Edit: Sorry, it seems that i wasn't really awake when i wrote this first. So here is some tidying up. Of course in 3) i meant all bundles to be orientable and not trivial. Also 2) is clearly to be answered with yes since we can define an orientation of a vector bundle in the same manner as one can for smooth ones, i.e. choose orientations of each fiber and make sure they are compatible with a chosen bundle atlas (meaning that if $o_p \in V_p$ is an orienation and $\varphi : \pi^{-1} (U) \rightarrow U \times\mathbb{R}^n$ a bundle chart of this atlas then the iso $\varphi_x:V_x := \pi^{-1}(x) \cong \mathbb{R}^n$ maps the orientation $o_x$ to the canonical standard orientation of $\mathbb{R}^n$ for all $x \in U$). So we can build the orientation covering $Or(V) = \coprod_\limits{p \in M} Or(V_p) \rightarrow M, (p,o_p) \mapsto p$ and proceed as usual.

Answer 1

So after getting a little more into vector bundle theory, i guess this should work:

Claim Let $M$ be a connected manifold. Then $H^1(M;\mathbb{Z}_2) = 0$ if and only if any vector bundle over $M$ is orientable.

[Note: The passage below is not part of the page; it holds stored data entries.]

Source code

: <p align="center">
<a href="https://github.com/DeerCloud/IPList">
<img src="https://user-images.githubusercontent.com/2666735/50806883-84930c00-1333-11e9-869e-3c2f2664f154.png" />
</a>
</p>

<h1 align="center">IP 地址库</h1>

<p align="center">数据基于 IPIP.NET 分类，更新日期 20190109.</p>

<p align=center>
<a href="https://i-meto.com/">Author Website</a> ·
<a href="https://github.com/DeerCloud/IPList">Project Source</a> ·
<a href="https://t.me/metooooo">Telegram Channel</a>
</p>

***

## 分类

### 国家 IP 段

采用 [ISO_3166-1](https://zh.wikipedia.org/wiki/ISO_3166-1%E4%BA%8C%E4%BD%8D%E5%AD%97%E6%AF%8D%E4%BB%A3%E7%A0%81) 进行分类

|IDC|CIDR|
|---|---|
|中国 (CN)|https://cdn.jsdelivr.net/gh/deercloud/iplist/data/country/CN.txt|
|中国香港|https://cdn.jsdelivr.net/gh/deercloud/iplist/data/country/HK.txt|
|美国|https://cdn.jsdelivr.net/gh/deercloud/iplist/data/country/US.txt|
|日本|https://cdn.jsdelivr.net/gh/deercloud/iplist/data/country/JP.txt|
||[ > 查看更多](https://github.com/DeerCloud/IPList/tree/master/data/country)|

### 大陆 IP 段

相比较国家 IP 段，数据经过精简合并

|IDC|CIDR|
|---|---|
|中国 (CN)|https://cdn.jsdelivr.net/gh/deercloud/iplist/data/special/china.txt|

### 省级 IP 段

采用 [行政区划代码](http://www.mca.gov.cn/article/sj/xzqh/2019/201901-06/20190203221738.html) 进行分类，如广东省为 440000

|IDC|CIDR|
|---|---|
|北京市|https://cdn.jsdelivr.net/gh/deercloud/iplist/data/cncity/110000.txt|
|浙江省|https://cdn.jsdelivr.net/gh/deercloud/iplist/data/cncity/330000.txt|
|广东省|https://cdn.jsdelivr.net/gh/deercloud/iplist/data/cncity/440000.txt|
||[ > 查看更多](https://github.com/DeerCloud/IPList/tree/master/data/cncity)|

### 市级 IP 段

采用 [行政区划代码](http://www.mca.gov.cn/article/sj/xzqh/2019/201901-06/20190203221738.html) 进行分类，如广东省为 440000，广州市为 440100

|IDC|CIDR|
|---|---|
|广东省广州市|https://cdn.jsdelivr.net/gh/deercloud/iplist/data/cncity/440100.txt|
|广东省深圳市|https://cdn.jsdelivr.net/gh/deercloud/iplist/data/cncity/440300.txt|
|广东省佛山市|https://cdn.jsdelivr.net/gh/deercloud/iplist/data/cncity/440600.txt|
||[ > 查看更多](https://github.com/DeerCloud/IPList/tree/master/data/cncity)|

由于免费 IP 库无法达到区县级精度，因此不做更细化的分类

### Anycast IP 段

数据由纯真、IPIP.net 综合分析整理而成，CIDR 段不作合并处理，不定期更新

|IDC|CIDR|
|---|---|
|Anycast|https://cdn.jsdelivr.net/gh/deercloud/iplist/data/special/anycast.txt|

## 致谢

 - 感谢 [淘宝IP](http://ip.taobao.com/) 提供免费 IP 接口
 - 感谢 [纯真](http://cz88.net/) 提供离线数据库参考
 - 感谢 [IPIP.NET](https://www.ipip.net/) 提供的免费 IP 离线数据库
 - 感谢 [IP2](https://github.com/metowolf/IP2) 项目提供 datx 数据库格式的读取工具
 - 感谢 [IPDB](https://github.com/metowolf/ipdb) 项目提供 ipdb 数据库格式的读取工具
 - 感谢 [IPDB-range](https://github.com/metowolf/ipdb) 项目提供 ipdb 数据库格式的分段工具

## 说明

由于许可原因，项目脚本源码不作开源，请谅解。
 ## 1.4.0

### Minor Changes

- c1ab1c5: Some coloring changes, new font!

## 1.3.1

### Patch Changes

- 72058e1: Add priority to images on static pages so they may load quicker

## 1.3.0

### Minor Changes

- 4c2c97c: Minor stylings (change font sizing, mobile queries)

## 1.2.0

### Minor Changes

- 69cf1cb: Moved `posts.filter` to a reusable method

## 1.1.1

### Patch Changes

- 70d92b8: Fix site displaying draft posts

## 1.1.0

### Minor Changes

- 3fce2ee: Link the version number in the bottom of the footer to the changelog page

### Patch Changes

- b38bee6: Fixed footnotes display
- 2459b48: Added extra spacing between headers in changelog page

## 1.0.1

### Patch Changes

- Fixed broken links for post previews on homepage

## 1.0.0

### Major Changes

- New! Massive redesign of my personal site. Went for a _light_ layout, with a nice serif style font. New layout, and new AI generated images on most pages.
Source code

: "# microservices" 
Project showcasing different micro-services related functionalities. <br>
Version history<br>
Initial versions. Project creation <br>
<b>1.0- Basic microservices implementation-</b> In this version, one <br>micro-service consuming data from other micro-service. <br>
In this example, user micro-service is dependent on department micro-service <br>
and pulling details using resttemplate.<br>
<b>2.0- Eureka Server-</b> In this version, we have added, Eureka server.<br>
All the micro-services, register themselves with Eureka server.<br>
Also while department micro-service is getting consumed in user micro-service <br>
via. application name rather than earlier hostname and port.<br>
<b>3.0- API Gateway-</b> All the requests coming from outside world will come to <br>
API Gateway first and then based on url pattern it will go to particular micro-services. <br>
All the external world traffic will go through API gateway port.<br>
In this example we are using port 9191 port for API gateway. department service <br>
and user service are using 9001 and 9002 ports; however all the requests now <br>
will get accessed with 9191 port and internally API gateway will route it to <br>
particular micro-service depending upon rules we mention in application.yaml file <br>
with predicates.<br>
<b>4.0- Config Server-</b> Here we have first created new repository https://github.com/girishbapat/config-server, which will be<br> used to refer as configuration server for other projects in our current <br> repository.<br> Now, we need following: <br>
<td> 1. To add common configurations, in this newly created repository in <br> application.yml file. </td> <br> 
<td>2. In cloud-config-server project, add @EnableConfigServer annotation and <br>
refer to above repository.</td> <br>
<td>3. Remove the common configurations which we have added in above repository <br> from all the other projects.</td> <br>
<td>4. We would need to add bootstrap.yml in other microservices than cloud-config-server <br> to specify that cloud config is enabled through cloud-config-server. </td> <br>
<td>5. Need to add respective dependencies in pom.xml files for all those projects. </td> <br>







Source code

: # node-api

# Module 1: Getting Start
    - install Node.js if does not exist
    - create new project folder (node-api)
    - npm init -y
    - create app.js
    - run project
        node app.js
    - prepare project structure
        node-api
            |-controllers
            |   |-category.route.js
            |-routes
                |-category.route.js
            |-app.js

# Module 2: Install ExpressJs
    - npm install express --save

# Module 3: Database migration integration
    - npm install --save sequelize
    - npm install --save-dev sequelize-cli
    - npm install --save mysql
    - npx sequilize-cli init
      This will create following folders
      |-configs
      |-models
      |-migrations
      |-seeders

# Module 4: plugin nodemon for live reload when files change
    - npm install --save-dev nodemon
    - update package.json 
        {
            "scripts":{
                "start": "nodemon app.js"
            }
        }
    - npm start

This claim shows that my statement 3) does not hold, e.g. pick the Lens space $L_{3,1} = S^3/\mathbb{Z}_3$ which has $H_1(L_{3,1};\mathbb{Z}) = \mathbb{Z}_3 \neq 0$ but $H^1(L_{3,1};\mathbb{Z}_2) = 0$ by universal coefficients, hence any bundle over $L_{3,1}$ is orientable.

Proof of the claim. Let $H^1(M;\mathbb{Z}_2) = 0$ and let $V \rightarrow M$ be a vector bundle. Consider the orientation covering $\rho : Or(V) \rightarrow M$ which is a double cover and trivial iff $V \rightarrow M$ is orientable. Asumme it is not trivial, so $Or(V)$ is connected, hence path connected (as a locally path connected space). By covering theory we then have an index $[\pi_1(M), \rho_* \pi_1(Or(V)] = 2$, so $\rho_* \pi_1(Or(V)$ is a normal subgroup of $\pi_1(M)$ which leads us to the epimorphism

$$\pi_1(M) \rightarrow \pi_1(M) / \rho_* \pi_1(Or(V) \cong \mathbb{Z}_2$$

But since $Hom(\pi_1(M),\mathbb{Z}_2) \cong Hom(H_1(M;\mathbb{Z}),\mathbb{Z}_2) \cong H^1(M;\mathbb{Z}_2) = 0$ by Hurewicz and universal coefficients this is a contradiction.

On the other hand if $H^1(M;\mathbb{Z}_2) \neq 0$, consider the first Stiefel-Whitney class $w_1$ which is an isomorphism $w_1 : Vect^1(M) \rightarrow H^1(M;\mathbb{Z}_2)$ from isomorphism classes of line bundles on $M$ to the first mod 2 cohomology. We have $w_1(L) = 0$ iff $L \rightarrow M$ is orientable and so there is a non orientable line bundle on $M$.